The output of the project will be a CSV file with a header row that includes column names such as Title, Year, Synopsis, Review, Sentiment, and Original Language. The Original Language column will indicate the language of the review and synopsis (en/fr/sp) before translation. The dataframe will consist of 30 rows, with each row corresponding to a movie.

###Tools used:
* Pandas: for data manipulation and analysis
* HuggingFace Transformers: for natural language processing tasks, such as translation and sentiment analysis
* PyTorch: for building and training machine learning models

###Skills Mastered:
* Data cleaning and manipulation using Pandas
* Natural language processing techniques, such as translation and sentiment analysis, using HuggingFace Transformers
* Building and training machine learning models using PyTorch Integration of multiple tools and libraries to solve a complex problem
* Overall, this project **data manipulation**,  **natural language processing**, and  **machine learning techniques** to perform multiple tasks on a dataset.

In [1]:
# imports
import pandas as pd
!pip install transformers
!pip install sentencepiece
from transformers import MarianMTModel, MarianTokenizer
from transformers import pipeline

Looking in indexes: https://pypi.org/simple, https://us-python.pkg.dev/colab-wheels/public/simple/
Looking in indexes: https://pypi.org/simple, https://us-python.pkg.dev/colab-wheels/public/simple/


In [2]:
def preprocess_data(file_path, name1, name2, name3):
    """
    Reads movie data from .csv files, map column names, add the "Original Language" column,
    and finally concatenate in one resultant dataframe called "df".
    """
    #file path
    dir1 = f"{file_path}{name1}.csv"
    dir2 = f"{file_path}{name2}.csv"
    dir3 = f"{file_path}{name3}.csv"
    
    # Read CSV files
    movie_reviews_name1 = pd.read_csv(dir1)
    movie_reviews_name2 = pd.read_csv(dir2)
    movie_reviews_name3 = pd.read_csv(dir3)
    
    # get columns names
    list1=movie_reviews_name1.columns
    list2=movie_reviews_name2.columns
    list3=movie_reviews_name3.columns

    # rename the columns names to be the same as acquired 

    movie_reviews_name1= movie_reviews_name1.rename(columns={list1[0]:'Title',
                                                             list1[1]:'Year',
                                                             list1[2]:'Synopsis',
                                                             list1[3]:'Review'})
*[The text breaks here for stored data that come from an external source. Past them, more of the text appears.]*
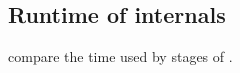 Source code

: \subsection{Runtime of \astarpa internals}\label{app:timing}
 compare the time used by stages of
\astarpa.
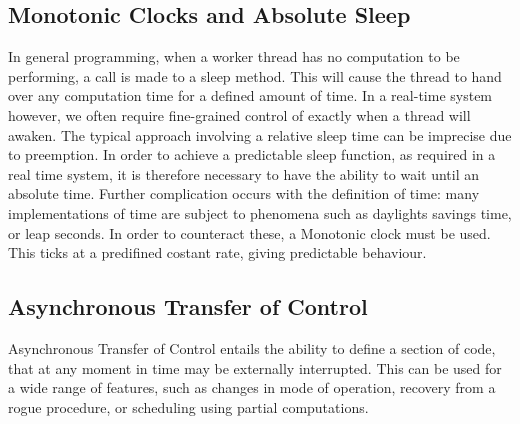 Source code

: \subsection{Monotonic Clocks and Absolute Sleep}
In general programming, when a worker thread has no computation to be 
performing, a call is made to a sleep method. This will cause the thread
to hand over any computation time for a defined amount of time. In a 
real-time system however, we often require fine-grained control of exactly
when a thread will awaken. The typical approach involving a relative sleep 
time can be imprecise due to preemption. In order to achieve a predictable 
sleep function, as required in a real time system, it is therefore necessary 
to have the ability to wait until an absolute time. Further complication 
occurs with the definition of time: many implementations of time are subject 
to phenomena such as daylights savings time, or leap seconds. 
In order to counteract these, a Monotonic clock must be used. This ticks at a 
predifined costant rate, giving predictable behaviour. 

\subsection{Asynchronous Transfer of Control}
Asynchronous Transfer of Control entails the ability to define a section of code, 
that at any moment in time may be externally interrupted. This can be used for a 
wide range of features, such as changes in mode of operation, recovery from a 
rogue procedure, or scheduling using partial computations.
    movie_reviews_name2 = movie_reviews_name2.rename(columns={list2[0]: 'Title',
                                                                list2[1]: 'Year',
                                                                list2[2]: 'Synopsis',
                                                                list2[3]: 'Review'})
    movie_reviews_name3=movie_reviews_name3.rename(columns={list3[0]: 'Title',
                                                            list3[1]: 'Year',
                                                            list3[2]: 'Synopsis',
                                                            list3[3]: 'Review'})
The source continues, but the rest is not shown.